Always Looking It Up: Curiosity as a Language Practice
What Interpreters and Journalists Can Teach Us About Growing in a Language
I’m constantly looking up words. Not because I don’t know them—but because I want to know them better. I’ve noticed that when we learn a language as adults, we sometimes feel bad about needing to look things up. Like it means we’re not fluent enough. But I’d argue the opposite: it means we’re doing the real work of becoming more precise, more expressive.
I was listening to an interview with Ezra Klein while on the bus. He said something about being at an “apex.” The word cúspide immediately popped into my head. I checked a bilingual dictionary and sure enough—it was there. It felt like a small mental high-five. My Spanish brain is still alive and kicking; I haven’t lost those low-frequency words.
But the truth is, I do this all the time. I look up words to confirm they mean what I think, to find tighter or more precise ways of saying something, to make sure a turn of phrase works across languages.
The Interpreter’s Instinct: Say It Fast, Say It Right
A little later in the podcast, I heard a phrase like “pull it off”, I know exactly what it means. But my brain shifted into interpreter mode. How would I say this fast and clean in Spanish? I looked it up and sacar adelante does the job.
Interpreting demands concision and clarity. You don’t have time to fumble around. That need for speed sharpens your ear and trains your curiosity. It makes you chase not just meaning, but efficiency.
Writers Do It Too
I was recently having coffee with my uncle, a retired journalist and lifelong writer in Spanish. At one point, he pulled out his phone to compare two near-synonyms in a monolingual Spanish dictionary.
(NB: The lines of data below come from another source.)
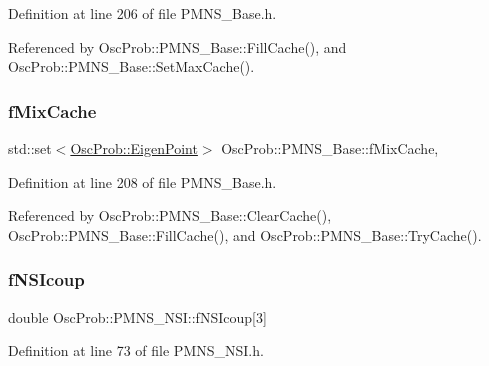 Definition at line 206 of file P\+M\+N\+S\+\_\+\+Base.\+h.



Referenced by Osc\+Prob\+::\+P\+M\+N\+S\+\_\+\+Base\+::\+Fill\+Cache(), and Osc\+Prob\+::\+P\+M\+N\+S\+\_\+\+Base\+::\+Set\+Max\+Cache().

\mbox{\label{classOscProb_1_1PMNS__Base_a8159424f20197a3a7145fe3bf2c11176}} 
\subsubsection{\texorpdfstring{f\+Mix\+Cache}{fMixCache}}
{\footnotesize\ttfamily std\+::set$<$\hyperlink{structOscProb_1_1EigenPoint}{Osc\+Prob\+::\+Eigen\+Point}$>$ Osc\+Prob\+::\+P\+M\+N\+S\+\_\+\+Base\+::f\+Mix\+Cache\hspace{0.3cm}{\ttfamily [protected]}, {\ttfamily [inherited]}}



Definition at line 208 of file P\+M\+N\+S\+\_\+\+Base.\+h.



Referenced by Osc\+Prob\+::\+P\+M\+N\+S\+\_\+\+Base\+::\+Clear\+Cache(), Osc\+Prob\+::\+P\+M\+N\+S\+\_\+\+Base\+::\+Fill\+Cache(), and Osc\+Prob\+::\+P\+M\+N\+S\+\_\+\+Base\+::\+Try\+Cache().

\mbox{\label{classOscProb_1_1PMNS__NSI_a1ac51957bbc4cec9fcfd8f816491cc95}} 
\subsubsection{\texorpdfstring{f\+N\+S\+Icoup}{fNSIcoup}}
{\footnotesize\ttfamily double Osc\+Prob\+::\+P\+M\+N\+S\+\_\+\+N\+S\+I\+::f\+N\+S\+Icoup\mbox{[}3\mbox{]}\hspace{0.3cm}{\ttfamily [protected]}}



Definition at line 73 of file P\+M\+N\+S\+\_\+\+N\+S\+I.\+h.



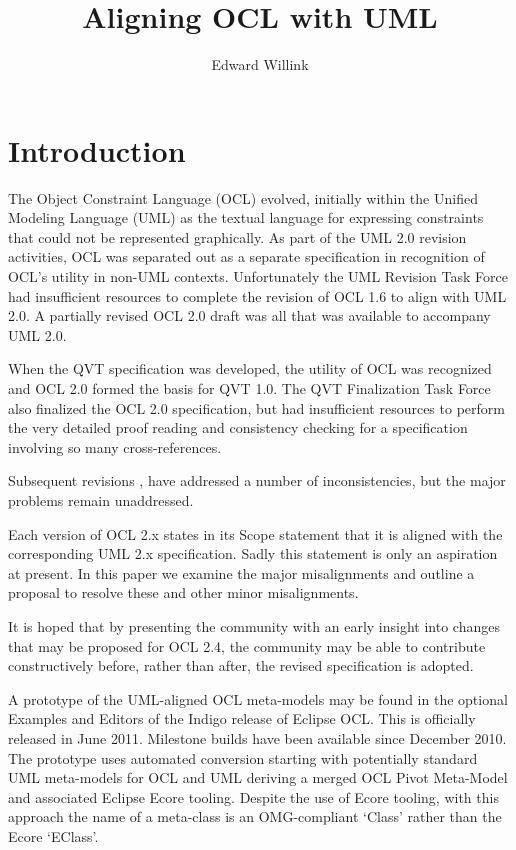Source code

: \documentclass{eceasst}
\title{%
Aligning OCL with UML}
\author{%
Edward Willink\autref{1}}
\institute{%
\autlabel{1} \email{ed \_at\_ willink.me.uk}, \url{http://www.eclipse.org/modeling}\\
Eclipse Modeling Project}
\begin{document}
\maketitle
\section{Introduction}

The Object Constraint Language (OCL) evolved, initially within the Unified Modeling Language (UML) as the textual language for expressing constraints that could not be represented graphically. As part of the UML 2.0\cite{UML-2.0} revision activities, OCL was separated out as a separate specification in recognition of OCL's utility in non-UML contexts. Unfortunately the UML Revision Task Force had insufficient resources to complete the revision of OCL 1.6\cite{OCL-1.6} to align with UML 2.0. A partially revised OCL 2.0 draft\cite{OCL-2.0-draft} was all that was available to accompany UML 2.0.

When the QVT specification was developed, the utility of OCL was recognized and OCL 2.0\cite{OCL-2.0} formed the basis for QVT 1.0\cite{QVT-1.0}. The QVT Finalization Task Force also finalized the OCL 2.0 specification, but  had insufficient resources to perform the very detailed proof reading and consistency checking for a specification involving so many cross-references.

Subsequent revisions \cite{OCL-2.2},\cite{OCL-2.3} have addressed a number of  inconsistencies, but the major problems remain unaddressed.

Each version of OCL 2.x states in its Scope statement that it is aligned with the corresponding UML 2.x specification. Sadly this statement is only an aspiration at present. In this paper we examine the major misalignments and outline a proposal to resolve these and other minor misalignments.

It is hoped that by presenting the community with an early insight into changes that may be proposed for OCL 2.4, the community may be able to contribute constructively before, rather than after, the revised specification is adopted.

A prototype of the UML-aligned OCL meta-models may be found in the optional Examples and Editors of the Indigo release of Eclipse OCL\cite{MDT/OCL}. This is officially released in June 2011. Milestone builds have been available since December 2010. The prototype uses automated conversion starting with potentially standard UML meta-models for OCL and UML deriving a merged OCL Pivot Meta-Model and associated Eclipse Ecore\cite{EMF} tooling. Despite the use of Ecore tooling, with this approach the name of a meta-class is an OMG-compliant `Class' rather than the Ecore `EClass'. 
\end{document}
This is someone who’s been writing professionally for decades. And yet—still looking up words.
We often imagine bilinguals and monolinguals as fundamentally different learners. But the process of improving your language never really ends. Whether you speak two languages or only one, it’s the same instinct driving you, curiosity.
Language Learning vs. Language Living
Years ago, linguists made a big deal out of the difference between “learning” and “acquiring” a language. One was supposed to be conscious and effortful, the other natural and subconscious.
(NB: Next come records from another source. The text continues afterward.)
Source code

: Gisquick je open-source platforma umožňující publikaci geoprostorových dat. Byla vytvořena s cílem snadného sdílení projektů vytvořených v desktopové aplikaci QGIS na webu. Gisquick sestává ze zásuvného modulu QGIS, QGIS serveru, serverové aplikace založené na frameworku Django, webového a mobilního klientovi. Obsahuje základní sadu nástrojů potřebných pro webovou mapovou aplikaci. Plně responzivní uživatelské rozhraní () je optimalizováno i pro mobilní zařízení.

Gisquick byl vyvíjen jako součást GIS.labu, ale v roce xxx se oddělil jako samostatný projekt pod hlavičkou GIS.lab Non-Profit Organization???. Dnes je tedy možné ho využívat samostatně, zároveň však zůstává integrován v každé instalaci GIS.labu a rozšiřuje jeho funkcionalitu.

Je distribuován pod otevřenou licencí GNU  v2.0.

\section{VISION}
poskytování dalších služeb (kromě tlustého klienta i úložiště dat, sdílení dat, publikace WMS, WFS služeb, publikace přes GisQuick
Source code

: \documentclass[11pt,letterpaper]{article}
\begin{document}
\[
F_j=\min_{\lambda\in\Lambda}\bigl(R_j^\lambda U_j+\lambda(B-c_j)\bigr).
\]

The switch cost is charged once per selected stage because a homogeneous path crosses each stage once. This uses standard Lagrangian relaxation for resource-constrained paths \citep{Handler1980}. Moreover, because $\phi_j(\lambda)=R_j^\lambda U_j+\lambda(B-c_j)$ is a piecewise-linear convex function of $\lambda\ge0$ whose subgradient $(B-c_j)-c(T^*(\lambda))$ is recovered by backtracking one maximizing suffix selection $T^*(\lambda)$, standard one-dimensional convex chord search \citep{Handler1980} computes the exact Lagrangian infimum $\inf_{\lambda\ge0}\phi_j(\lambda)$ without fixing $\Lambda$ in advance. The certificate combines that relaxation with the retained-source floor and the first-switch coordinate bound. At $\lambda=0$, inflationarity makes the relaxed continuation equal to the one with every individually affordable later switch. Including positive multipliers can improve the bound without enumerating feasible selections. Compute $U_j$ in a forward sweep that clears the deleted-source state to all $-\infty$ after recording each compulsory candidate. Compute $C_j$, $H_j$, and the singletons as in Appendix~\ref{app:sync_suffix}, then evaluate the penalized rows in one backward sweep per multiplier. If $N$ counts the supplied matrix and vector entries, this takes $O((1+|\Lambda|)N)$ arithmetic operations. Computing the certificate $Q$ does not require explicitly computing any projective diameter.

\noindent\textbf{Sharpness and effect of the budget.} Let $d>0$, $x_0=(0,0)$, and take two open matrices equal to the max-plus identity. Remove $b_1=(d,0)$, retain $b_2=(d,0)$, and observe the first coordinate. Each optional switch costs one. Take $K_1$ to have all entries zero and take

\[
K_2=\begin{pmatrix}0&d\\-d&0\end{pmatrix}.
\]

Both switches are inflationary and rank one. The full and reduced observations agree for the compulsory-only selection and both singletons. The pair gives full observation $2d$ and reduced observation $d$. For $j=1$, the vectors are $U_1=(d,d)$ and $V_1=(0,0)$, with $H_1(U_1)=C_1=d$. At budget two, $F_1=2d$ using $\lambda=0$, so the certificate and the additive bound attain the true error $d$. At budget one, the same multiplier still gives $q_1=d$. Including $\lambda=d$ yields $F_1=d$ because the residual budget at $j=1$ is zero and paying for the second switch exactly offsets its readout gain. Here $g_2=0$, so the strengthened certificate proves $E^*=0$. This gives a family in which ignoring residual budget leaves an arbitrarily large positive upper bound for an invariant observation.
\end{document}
But when does “acquiring” stop? If my uncle still checks word usage after more than 60 years of speaking Spanish, isn’t he still acquiring it? If I’m double-checking an idiom mid-podcast, don’t I fall into the same category?
Language is never a finished product. It’s a living, shifting thing. And whether we’re beginners or seasoned professionals, the drive to look something up is a sign we’re still engaging with it fully.
The Dictionary I Missed Most
I realized the depth of this instinct in the summer of 2022, during a silent meditation retreat in rural Massachusetts.
Five days. No phones, no writing, no talking. Just meditation and the occasional dharma talk in the evening.
What did I miss the most?
Not Instagram. Not texting.
The dictionary.
During those days, I read every shampoo label and sign in the compound. Every time the teacher used a rare or “fancy” English word, I’d latch onto it. I knew the general meaning, but I wanted to be sure. I wanted to know how to say it in Spanish in an equally elegant equivalent.
But I couldn’t check. No dictionary. No note-taking. Just my brain obsessively trying to hold onto words and meanings until I could look them up.
Curiosity: The Lifelong Skill
This isn’t about being a language nerd (although I am one). It’s about the mindset that helps us get better. Whether you’re a monolingual journalist or a bilingual interpreter, the habit is the same: you chase the word. You don’t settle for “close enough.”
Curiosity is the muscle that keeps a language alive in us.
Looking up words isn’t a sign of weakness, but rather a sign of commitment.
Absolutely, always chasing language. I find myself doing this in all of my languages, and there is nothing more pleasing than finding something new, or that one word you were desperately searching for or needed to confirm!